IoT hosting is instrumental to delivering company goals of convenience and speed – and it’s growing as a result. In the past five years, the IoT hosting market grew $800 million more than originally predicted – and this maturing market is still expanding.

However, with many IoT platforms linked to the same cloud vendors and the market becoming saturated, businesses are struggling to identify the best connectivity model for their needs. Typically, enterprises agree to a monthly or yearly subscription fee for platform hosting. However, some providers are turning into a device-by-device model.

With either option, it’s important for companies to know the difference and how each can shift their IoT solution.

The Problem With the Subscription Hosting

Historically, most providers have operated with a subscription connectivity model.
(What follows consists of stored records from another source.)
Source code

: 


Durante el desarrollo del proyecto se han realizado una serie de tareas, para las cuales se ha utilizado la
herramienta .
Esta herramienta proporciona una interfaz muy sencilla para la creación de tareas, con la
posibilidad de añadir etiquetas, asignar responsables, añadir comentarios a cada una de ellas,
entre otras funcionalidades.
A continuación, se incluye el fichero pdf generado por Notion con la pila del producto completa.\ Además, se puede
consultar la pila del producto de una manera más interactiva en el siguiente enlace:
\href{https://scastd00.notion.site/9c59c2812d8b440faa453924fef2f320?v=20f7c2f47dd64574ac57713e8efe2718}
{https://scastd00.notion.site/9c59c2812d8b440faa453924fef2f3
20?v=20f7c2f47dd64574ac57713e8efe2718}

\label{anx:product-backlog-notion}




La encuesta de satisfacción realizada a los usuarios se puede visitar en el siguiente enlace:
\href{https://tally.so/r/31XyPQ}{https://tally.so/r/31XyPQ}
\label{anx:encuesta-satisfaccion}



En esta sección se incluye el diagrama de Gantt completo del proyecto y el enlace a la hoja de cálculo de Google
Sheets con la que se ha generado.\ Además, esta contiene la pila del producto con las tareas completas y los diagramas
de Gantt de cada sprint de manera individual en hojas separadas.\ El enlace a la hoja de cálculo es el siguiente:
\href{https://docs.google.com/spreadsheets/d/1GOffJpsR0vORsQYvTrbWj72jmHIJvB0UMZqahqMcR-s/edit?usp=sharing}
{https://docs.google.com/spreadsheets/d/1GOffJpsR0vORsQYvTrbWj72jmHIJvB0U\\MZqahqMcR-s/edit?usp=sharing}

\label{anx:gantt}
This means they utilize cloud vendors to power the hosting of their IoT platform. In turn, providers pay a monthly or yearly subscription fee for the service.

One particularly important element of the subscription model is that prices fluctuate based on use. For example, when it comes to subscription-based IoT pricing, this is achieved via an IoT Application Enablement Platform (AEP). Centralized cloud solutions like Microsoft Azure and Amazon Web Services then determine how much to charge the provider based on things like user activity, workloads, and more.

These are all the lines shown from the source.